Es ist töricht, darauf zu hoffen, daß uns die Naturwissenschaft demnächst über den Sinn unseres Erdenwallens ins Bild setzen werde. Aussagen über den Ursprung und die biologische Entwicklung des Lebens, über den Urknall oder die Möglichkeit extraterrestrischer Intelligenz können nicht den Sinn haben, den wir Aussagen über die Verwirklichung oder das Scheitern unser Lebenspläne zumessen oder Fragen wie, ob es sinnvoll ist, die brüchige Beziehung fortzuführen, oder ob es wirklich sinnvoll ist, sich weiter mit unlösbaren philosophischen Scheinproblemen zu befassen.
Ähnlich wie die Reihe möglicher Gründe bricht die Reihe möglicher Sinngebungen an der Grenze des Sagbaren ab. Es ist sinnvoll, den Kühlschrank wieder zu füllen, zumal wenn sein Inhalt auch anderen bekömmlich sein soll; es ist sinnvoll, die Ehe trotz aller Entfremdungen zugunsten der Sorge für die Kinder weiterzuführen; ob es nicht sinnvoll wäre, nach dem Weggang der Kinder eine aufrichtige, wenn auch schwere Einsamkeit einer geheuchelten, wenn auch bequemen Zweisamkeit vorzuziehen, steht dahin. Doch die Frage, ob es überhaupt sinnvoll war, zu heiraten und Kinder in die Welt zu setzen, übersteigt die Fähigkeit zu einer Antwort, weil sie vom Rahmen des so und nicht anders gelebten Lebens dessen eingegrenzt wird, der die Frage stellt.

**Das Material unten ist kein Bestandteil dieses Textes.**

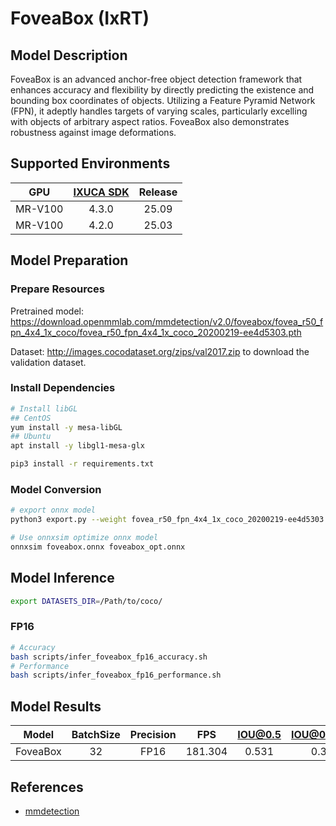 # FoveaBox (IxRT)

## Model Description

FoveaBox is an advanced anchor-free object detection framework that enhances accuracy and flexibility by directly predicting the existence and bounding box coordinates of objects. Utilizing a Feature Pyramid Network (FPN), it adeptly handles targets of varying scales, particularly excelling with objects of arbitrary aspect ratios. FoveaBox also demonstrates robustness against image deformations.

## Supported Environments

| GPU    | [IXUCA SDK](https://gitee.com/deep-spark/deepspark#%E5%A4%A9%E6%95%B0%E6%99%BA%E7%AE%97%E8%BD%AF%E4%BB%B6%E6%A0%88-ixuca) | Release |
| :----: | :----: | :----: |
| MR-V100 | 4.3.0 | 25.09 |
| MR-V100 | 4.2.0 | 25.03 |

## Model Preparation

### Prepare Resources

Pretrained model: <https://download.openmmlab.com/mmdetection/v2.0/foveabox/fovea_r50_fpn_4x4_1x_coco/fovea_r50_fpn_4x4_1x_coco_20200219-ee4d5303.pth>

Dataset: <http://images.cocodataset.org/zips/val2017.zip> to download the validation dataset.

### Install Dependencies

```bash
# Install libGL
## CentOS
yum install -y mesa-libGL
## Ubuntu
apt install -y libgl1-mesa-glx

pip3 install -r requirements.txt
```

### Model Conversion

```bash
# export onnx model
python3 export.py --weight fovea_r50_fpn_4x4_1x_coco_20200219-ee4d5303.pth --cfg fovea_r50_fpn_4xb4-1x_coco.py --output foveabox.onnx

# Use onnxsim optimize onnx model
onnxsim foveabox.onnx foveabox_opt.onnx
```

## Model Inference

```bash
export DATASETS_DIR=/Path/to/coco/
```

### FP16

```bash
# Accuracy
bash scripts/infer_foveabox_fp16_accuracy.sh
# Performance
bash scripts/infer_foveabox_fp16_performance.sh
```

## Model Results

| Model    | BatchSize | Precision | FPS     | IOU@0.5 | IOU@0.5:0.95 |
| :----: | :----: | :----: | :----: | :----: | :----: |
| FoveaBox | 32        | FP16      | 181.304 | 0.531   | 0.346        |

## References

- [mmdetection](https://github.com/open-mmlab/mmdetection.git)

Aller Sinn zerbricht an der tragischen Dimension des Daseins. Er sieht sie in tiefer Ohnmacht liegen und da er die Geliebte für tot hält, tötet er sich. Sie erwacht, und da sie den Geliebten tot an ihrer Seite findet, tötet sie sich.
Keine Vernunft, auch nicht die kommunikativ aufgehübschte, vermag den tragischen Schatten schönzureden oder zu vertreiben.

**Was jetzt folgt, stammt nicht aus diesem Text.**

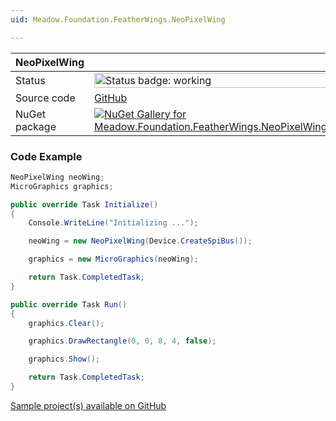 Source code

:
 ```yaml
---
uid: Meadow.Foundation.FeatherWings.NeoPixelWing

---
```


| NeoPixelWing | |
|--------|--------|
| Status | <img src="https://img.shields.io/badge/Working-brightgreen" style="width: auto; height: -webkit-fill-available;" alt="Status badge: working" /> |
| Source code | [GitHub](https://github.com/WildernessLabs/Meadow.Foundation.FeatherWings/tree/main/Source/NeoPixelWing) |
| NuGet package | <a href="https://www.nuget.org/packages/Meadow.Foundation.FeatherWings.NeoPixelWing/" target="_blank"><img src="https://img.shields.io/nuget/v/Meadow.Foundation.FeatherWings.NeoPixelWing.svg?label=Meadow.Foundation.FeatherWings.NeoPixelWing" alt="NuGet Gallery for Meadow.Foundation.FeatherWings.NeoPixelWing" /></a> |

### Code Example

```csharp
NeoPixelWing neoWing;
MicroGraphics graphics;

public override Task Initialize()
{
    Console.WriteLine("Initializing ...");

    neoWing = new NeoPixelWing(Device.CreateSpiBus());

    graphics = new MicroGraphics(neoWing);

    return Task.CompletedTask;
}

public override Task Run()
{
    graphics.Clear();

    graphics.DrawRectangle(0, 0, 8, 4, false);

    graphics.Show();

    return Task.CompletedTask;
}

```

[Sample project(s) available on GitHub](https://github.com/WildernessLabs/Meadow.Foundation.FeatherWings/tree/main/Source/NeoPixelWing/Sample/NeoPixelWing_Sample)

Manchmal behindert oder verwirkt die Art und Weise, wie wir sie verwirklichen, die Verwirklichung unserer Absicht. Manchmal verderben die Vordringlichkeit und Aufdringlichkeit unserer Absicht die Reinheit des Tuns.
Der Schauspieler, der nach der Wirkung seiner Rolle beim Publikum Ausschau hält und nach dem Applaus schielt, versinkt in hohlen Posen und stößt durch gespreizte Rhetorik und geschwollenes Pathos ab; der Maler, der schon während des Farbauftrags seine Signatur im gedämpften Licht des Museums leuchten sieht, verfällt ins Schrille, Grelle, Manierierte; der Pianist, der seinen verehrten Meister, der im Publikum sitzt, an Ausdruckskraft übertrumpfen will, verhunzt die Sonate durch einen allzu pointierten Anschlag oder ein zerdehntes Adagio
Das Feuer der Revolution, das die morschen Stützen der Gesellschaft verzehren sollte, führt zu einem Flächenbrand.
Der sehend gewordene Ödipus blendet sich.
Der radikale Kritiker hat mit dem Unkraut auch die Rosen und Lilien ausgerissen.
Der Tor hat das Öl seiner Lampe und die Substanz seines Gemütes schon aufgebraucht, wenn die Dämmerung hereinbricht.
Das Großmaul, der Schönredner, der polyglotte Bramarbasierer, sie haben alle Worte verbraucht, sie sind verstummt und erstarrt, wenn es Abend wird und das eine schlichte Wort Not täte, um den unerwarteten Gast zu begrüßen.